** Listed entries follows **

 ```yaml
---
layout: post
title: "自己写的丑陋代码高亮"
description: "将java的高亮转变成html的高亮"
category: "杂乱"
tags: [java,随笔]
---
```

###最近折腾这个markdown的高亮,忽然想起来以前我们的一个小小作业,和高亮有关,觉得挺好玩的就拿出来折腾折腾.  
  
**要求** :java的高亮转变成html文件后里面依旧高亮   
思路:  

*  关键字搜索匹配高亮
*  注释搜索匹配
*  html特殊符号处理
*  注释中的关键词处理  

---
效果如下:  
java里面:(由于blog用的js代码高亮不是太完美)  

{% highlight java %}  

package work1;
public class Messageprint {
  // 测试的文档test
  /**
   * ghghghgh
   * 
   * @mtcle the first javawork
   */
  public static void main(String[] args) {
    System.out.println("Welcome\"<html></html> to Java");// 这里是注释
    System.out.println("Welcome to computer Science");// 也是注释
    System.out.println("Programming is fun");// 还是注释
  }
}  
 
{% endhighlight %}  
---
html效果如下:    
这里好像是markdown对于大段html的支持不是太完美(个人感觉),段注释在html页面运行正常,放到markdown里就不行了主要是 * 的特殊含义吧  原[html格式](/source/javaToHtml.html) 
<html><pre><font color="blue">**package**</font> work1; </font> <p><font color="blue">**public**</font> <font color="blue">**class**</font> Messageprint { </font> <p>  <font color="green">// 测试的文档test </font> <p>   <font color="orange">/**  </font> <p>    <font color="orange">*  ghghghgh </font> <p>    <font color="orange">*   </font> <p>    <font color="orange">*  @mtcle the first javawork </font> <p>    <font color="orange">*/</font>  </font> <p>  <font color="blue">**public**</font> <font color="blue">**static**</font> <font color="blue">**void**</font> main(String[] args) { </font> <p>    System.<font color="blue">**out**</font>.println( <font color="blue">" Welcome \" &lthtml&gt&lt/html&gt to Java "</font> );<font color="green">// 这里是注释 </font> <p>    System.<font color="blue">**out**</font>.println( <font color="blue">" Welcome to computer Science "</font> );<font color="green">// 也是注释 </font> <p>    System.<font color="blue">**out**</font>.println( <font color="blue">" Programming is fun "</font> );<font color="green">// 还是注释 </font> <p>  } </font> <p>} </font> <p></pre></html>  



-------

** End of Listed entries **

Task brief -
The expected response is the entire listing, repeated word for word.

Answer space -
 ```yaml
---
layout: post
title: "自己写的丑陋代码高亮"
description: "将java的高亮转变成html的高亮"
category: "杂乱"
tags: [java,随笔]
---
```

###最近折腾这个markdown的高亮,忽然想起来以前我们的一个小小作业,和高亮有关,觉得挺好玩的就拿出来折腾折腾.  
  
**要求** :java的高亮转变成html文件后里面依旧高亮   
思路:  

*  关键字搜索匹配高亮
*  注释搜索匹配
*  html特殊符号处理
*  注释中的关键词处理  

---
效果如下:  
java里面:(由于blog用的js代码高亮不是太完美)  

{% highlight java %}  

package work1;
public class Messageprint {
  // 测试的文档test
  /**
   * ghghghgh
   * 
   * @mtcle the first javawork
   */
  public static void main(String[] args) {
    System.out.println("Welcome\"<html></html> to Java");// 这里是注释
    System.out.println("Welcome to computer Science");// 也是注释
    System.out.println("Programming is fun");// 还是注释
  }
}  
 
{% endhighlight %}  
---
html效果如下:    
这里好像是markdown对于大段html的支持不是太完美(个人感觉),段注释在html页面运行正常,放到markdown里就不行了主要是 * 的特殊含义吧  原[html格式](/source/javaToHtml.html) 
<html><pre><font color="blue">**package**</font> work1; </font> <p><font color="blue">**public**</font> <font color="blue">**class**</font> Messageprint { </font> <p>  <font color="green">// 测试的文档test </font> <p>   <font color="orange">/**  </font> <p>    <font color="orange">*  ghghghgh </font> <p>    <font color="orange">*   </font> <p>    <font color="orange">*  @mtcle the first javawork </font> <p>    <font color="orange">*/</font>  </font> <p>  <font color="blue">**public**</font> <font color="blue">**static**</font> <font color="blue">**void**</font> main(String[] args) { </font> <p>    System.<font color="blue">**out**</font>.println( <font color="blue">" Welcome \" &lthtml&gt&lt/html&gt to Java "</font> );<font color="green">// 这里是注释 </font> <p>    System.<font color="blue">**out**</font>.println( <font color="blue">" Welcome to computer Science "</font> );<font color="green">// 也是注释 </font> <p>    System.<font color="blue">**out**</font>.println( <font color="blue">" Programming is fun "</font> );<font color="green">// 还是注释 </font> <p>  } </font> <p>} </font> <p></pre></html>  



-------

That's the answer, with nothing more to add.